Maria Diaz-Gonzalez

Overview

Maria Diaz-Gonzalez has spread hatred of Israel and promoted an anti-Israel Boycott, Divestment, Sanctions (BDS) campaign at Stanford University (Stanford) in 2014 and 2015, as a member of Stanford Out of Occupied Palestine (SOOP)

In 2015, SOOP was reportedly a coalition of 19 student groups campaigning for Stanford to “divest from corporations profiting from human rights abuses in occupied Palestine.” The Stanford BDS campaign was initiated [00:12:16] by SJP Stanford.

As of May 2020, SOOP’s Facebook page said its mission was “To end Stanford's investments in corporations which profit from the Israeli Occupation of the Palestinian Territories.”

Diaz was also a member of Stanford’s chapter of MEChA, the national Chicana/Latina student organization and of Stanford Students of Color Coalition (SOCC) in 2015.

As of May 2020, Diaz-Gonzalez’s LinkedIn page said she was “Seeking opportunities in journalism and policy” and had been a Freelance Journalist for PublicSource from “Sep 2019 – Jan 2020.”

Diaz-Gonzalez’s LinkedIn page also said she graduated with a degree in African and African American-Studies and African-American/Black Studies from Stanford in 2018.

As of May 2020, Diaz-Gonzalez used the name “Maria Diaz” on Facebook.

Spreading Hatred of Israel

On March 5, 2015, Diaz-Gonzalez wrote an article for the online Stanford publication STATIC, in support of SOOP, titled: “Why We Fight.” STATIC defines itself as “a site for Stanford activists to connect and create.” In her article, Diaz-Gonzalez claimed: “what is facing the people of Palestine right now, what is facing the Palestinian members of our coalition right now, is nothing short of erasure.”

Diaz-Gonzalez continued: “The reality is… that if the blockade and the collective punishment of Gazans don’t end now, not one Gazan will remain” and suggested that Israel was committing “the murder of an entire people.”

The United Nations approved [pp. 39–41] the Israeli-Egyptian blockade of Gaza in 2011 as a security measure to stop Hamas from acquiring sophisticated rockets.
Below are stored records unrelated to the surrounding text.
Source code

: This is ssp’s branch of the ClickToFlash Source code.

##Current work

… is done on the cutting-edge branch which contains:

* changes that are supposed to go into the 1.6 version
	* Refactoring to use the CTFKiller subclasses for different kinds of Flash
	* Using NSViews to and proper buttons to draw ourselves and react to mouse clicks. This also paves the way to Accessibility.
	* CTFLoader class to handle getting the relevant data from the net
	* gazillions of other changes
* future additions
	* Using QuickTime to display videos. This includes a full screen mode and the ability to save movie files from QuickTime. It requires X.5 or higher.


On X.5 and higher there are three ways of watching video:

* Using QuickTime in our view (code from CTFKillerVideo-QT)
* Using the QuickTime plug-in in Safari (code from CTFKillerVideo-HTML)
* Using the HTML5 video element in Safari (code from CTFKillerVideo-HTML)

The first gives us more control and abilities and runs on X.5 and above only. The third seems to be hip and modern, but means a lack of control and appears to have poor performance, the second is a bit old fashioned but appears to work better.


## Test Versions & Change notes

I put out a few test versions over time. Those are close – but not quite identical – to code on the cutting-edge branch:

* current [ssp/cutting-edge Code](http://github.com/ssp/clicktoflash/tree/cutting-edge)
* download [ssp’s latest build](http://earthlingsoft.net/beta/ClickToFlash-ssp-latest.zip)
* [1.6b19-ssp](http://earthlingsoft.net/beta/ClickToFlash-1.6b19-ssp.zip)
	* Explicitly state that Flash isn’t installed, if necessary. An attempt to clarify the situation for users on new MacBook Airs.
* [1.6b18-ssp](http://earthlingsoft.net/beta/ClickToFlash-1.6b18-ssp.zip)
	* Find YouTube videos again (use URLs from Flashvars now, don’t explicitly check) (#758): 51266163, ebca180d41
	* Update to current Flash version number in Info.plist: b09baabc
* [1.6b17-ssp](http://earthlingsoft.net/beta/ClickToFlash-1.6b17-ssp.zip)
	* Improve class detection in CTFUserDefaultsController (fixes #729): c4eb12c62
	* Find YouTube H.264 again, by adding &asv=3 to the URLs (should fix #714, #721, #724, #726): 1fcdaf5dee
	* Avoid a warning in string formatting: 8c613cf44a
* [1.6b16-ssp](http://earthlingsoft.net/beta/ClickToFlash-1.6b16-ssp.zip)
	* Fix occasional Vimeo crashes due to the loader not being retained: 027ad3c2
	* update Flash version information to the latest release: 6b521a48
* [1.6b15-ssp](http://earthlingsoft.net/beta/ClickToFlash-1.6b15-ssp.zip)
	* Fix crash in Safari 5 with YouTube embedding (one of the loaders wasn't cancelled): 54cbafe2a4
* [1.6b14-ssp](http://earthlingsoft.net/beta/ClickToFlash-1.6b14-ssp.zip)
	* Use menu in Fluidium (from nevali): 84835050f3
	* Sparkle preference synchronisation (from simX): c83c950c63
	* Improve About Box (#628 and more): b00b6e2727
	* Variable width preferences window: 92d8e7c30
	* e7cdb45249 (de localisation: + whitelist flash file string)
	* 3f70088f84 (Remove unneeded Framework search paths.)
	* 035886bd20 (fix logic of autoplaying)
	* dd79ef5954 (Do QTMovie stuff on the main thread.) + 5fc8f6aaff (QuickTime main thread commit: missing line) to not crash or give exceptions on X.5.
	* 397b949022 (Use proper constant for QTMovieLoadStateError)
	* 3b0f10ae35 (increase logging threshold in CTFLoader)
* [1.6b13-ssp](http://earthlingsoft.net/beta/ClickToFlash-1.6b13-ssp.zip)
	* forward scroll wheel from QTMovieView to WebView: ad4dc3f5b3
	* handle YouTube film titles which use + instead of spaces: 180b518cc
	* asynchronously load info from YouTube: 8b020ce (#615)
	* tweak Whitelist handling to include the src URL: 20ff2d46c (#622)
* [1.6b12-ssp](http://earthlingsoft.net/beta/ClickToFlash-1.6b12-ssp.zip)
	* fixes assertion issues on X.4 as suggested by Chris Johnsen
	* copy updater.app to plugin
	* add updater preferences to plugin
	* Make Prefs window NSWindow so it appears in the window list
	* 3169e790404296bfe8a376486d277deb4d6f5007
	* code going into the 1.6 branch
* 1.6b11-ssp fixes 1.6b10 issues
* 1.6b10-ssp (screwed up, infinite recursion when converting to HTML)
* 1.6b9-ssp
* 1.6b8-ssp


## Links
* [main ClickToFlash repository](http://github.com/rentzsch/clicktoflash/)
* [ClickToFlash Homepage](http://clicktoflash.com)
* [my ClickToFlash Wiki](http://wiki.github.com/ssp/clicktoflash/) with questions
Multiple flotillas have attempted to breach the blockade, with at least one flotilla initiating a violent confrontation with Israeli forces. 



An article published on April 23, 2015 in the anti-Israel publication Mondoweiss quoted Diaz-Gonzalez as defending the Stanford University Students of Color Coalition (SOCC) after they reportedly asked a Jewish-Latina candidate for Stanford’s Undergraduate Senate: “Given your strong Jewish identity, how would you vote on divestment?” The candidate, Molly Horwitz, had sought the SOCC’s endorsement to help her win a seat in the student senate. 

The Mondoweiss article reported that the SOCC denied the question was even asked and quoted Diaz-Gonzalez as saying the controversy was part of “an attempt to perhaps silence Palestinian solidarity efforts on campus...These allegations are false… But I do see this as part of this larger movement to equate divestment movements with an attempt to harm the Jewish community.”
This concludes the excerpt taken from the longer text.